Your task -> Reproduce the entries that follow verbatim, down to the final line.

Recorded data
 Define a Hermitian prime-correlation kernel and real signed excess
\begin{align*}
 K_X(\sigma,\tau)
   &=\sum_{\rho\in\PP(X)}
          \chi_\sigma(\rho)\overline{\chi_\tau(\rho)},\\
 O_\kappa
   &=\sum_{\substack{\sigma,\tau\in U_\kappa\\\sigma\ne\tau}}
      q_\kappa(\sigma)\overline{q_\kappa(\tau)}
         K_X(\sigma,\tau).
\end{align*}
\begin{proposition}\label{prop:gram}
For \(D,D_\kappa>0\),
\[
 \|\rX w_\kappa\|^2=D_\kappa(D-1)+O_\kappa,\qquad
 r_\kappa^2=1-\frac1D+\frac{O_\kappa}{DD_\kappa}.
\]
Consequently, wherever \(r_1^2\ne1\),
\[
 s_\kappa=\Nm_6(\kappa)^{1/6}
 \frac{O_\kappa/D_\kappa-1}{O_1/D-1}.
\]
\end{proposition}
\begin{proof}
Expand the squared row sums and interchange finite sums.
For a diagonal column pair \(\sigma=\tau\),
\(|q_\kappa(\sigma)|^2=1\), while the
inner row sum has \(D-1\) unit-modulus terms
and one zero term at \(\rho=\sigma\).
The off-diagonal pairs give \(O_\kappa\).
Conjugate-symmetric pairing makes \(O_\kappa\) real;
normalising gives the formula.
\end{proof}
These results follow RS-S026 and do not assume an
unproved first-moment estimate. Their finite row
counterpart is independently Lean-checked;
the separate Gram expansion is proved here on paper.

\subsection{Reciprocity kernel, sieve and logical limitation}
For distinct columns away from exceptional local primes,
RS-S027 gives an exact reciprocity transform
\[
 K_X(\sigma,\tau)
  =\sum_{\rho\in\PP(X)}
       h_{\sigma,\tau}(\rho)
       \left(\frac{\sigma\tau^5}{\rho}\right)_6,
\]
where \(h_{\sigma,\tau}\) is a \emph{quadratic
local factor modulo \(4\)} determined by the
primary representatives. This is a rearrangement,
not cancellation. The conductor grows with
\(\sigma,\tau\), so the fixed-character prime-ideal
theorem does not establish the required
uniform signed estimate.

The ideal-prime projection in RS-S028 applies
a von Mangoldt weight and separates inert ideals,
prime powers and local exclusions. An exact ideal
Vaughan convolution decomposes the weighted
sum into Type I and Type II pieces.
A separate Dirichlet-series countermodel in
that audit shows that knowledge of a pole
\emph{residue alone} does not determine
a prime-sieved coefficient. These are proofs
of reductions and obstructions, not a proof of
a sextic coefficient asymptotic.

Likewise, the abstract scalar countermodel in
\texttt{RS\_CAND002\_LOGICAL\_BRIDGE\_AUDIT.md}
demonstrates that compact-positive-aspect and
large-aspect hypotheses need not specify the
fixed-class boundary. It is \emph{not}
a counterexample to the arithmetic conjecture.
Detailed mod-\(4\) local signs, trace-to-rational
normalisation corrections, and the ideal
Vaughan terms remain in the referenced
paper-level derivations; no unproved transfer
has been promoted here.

Output of the exercise ->
 Define a Hermitian prime-correlation kernel and real signed excess
\begin{align*}
 K_X(\sigma,\tau)
   &=\sum_{\rho\in\PP(X)}
          \chi_\sigma(\rho)\overline{\chi_\tau(\rho)},\\
 O_\kappa
   &=\sum_{\substack{\sigma,\tau\in U_\kappa\\\sigma\ne\tau}}
      q_\kappa(\sigma)\overline{q_\kappa(\tau)}
         K_X(\sigma,\tau).
\end{align*}
\begin{proposition}\label{prop:gram}
For \(D,D_\kappa>0\),
\[
 \|\rX w_\kappa\|^2=D_\kappa(D-1)+O_\kappa,\qquad
 r_\kappa^2=1-\frac1D+\frac{O_\kappa}{DD_\kappa}.
\]
Consequently, wherever \(r_1^2\ne1\),
\[
 s_\kappa=\Nm_6(\kappa)^{1/6}
 \frac{O_\kappa/D_\kappa-1}{O_1/D-1}.
\]
\end{proposition}
\begin{proof}
Expand the squared row sums and interchange finite sums.
For a diagonal column pair \(\sigma=\tau\),
\(|q_\kappa(\sigma)|^2=1\), while the
inner row sum has \(D-1\) unit-modulus terms
and one zero term at \(\rho=\sigma\).
The off-diagonal pairs give \(O_\kappa\).
Conjugate-symmetric pairing makes \(O_\kappa\) real;
normalising gives the formula.
\end{proof}
These results follow RS-S026 and do not assume an
unproved first-moment estimate. Their finite row
counterpart is independently Lean-checked;
the separate Gram expansion is proved here on paper.

\subsection{Reciprocity kernel, sieve and logical limitation}
For distinct columns away from exceptional local primes,
RS-S027 gives an exact reciprocity transform
\[
 K_X(\sigma,\tau)
  =\sum_{\rho\in\PP(X)}
       h_{\sigma,\tau}(\rho)
       \left(\frac{\sigma\tau^5}{\rho}\right)_6,
\]
where \(h_{\sigma,\tau}\) is a \emph{quadratic
local factor modulo \(4\)} determined by the
primary representatives. This is a rearrangement,
not cancellation. The conductor grows with
\(\sigma,\tau\), so the fixed-character prime-ideal
theorem does not establish the required
uniform signed estimate.

The ideal-prime projection in RS-S028 applies
a von Mangoldt weight and separates inert ideals,
prime powers and local exclusions. An exact ideal
Vaughan convolution decomposes the weighted
sum into Type I and Type II pieces.
A separate Dirichlet-series countermodel in
that audit shows that knowledge of a pole
\emph{residue alone} does not determine
a prime-sieved coefficient. These are proofs
of reductions and obstructions, not a proof of
a sextic coefficient asymptotic.

Likewise, the abstract scalar countermodel in
\texttt{RS\_CAND002\_LOGICAL\_BRIDGE\_AUDIT.md}
demonstrates that compact-positive-aspect and
large-aspect hypotheses need not specify the
fixed-class boundary. It is \emph{not}
a counterexample to the arithmetic conjecture.
Detailed mod-\(4\) local signs, trace-to-rational
normalisation corrections, and the ideal
Vaughan terms remain in the referenced
paper-level derivations; no unproved transfer
has been promoted here.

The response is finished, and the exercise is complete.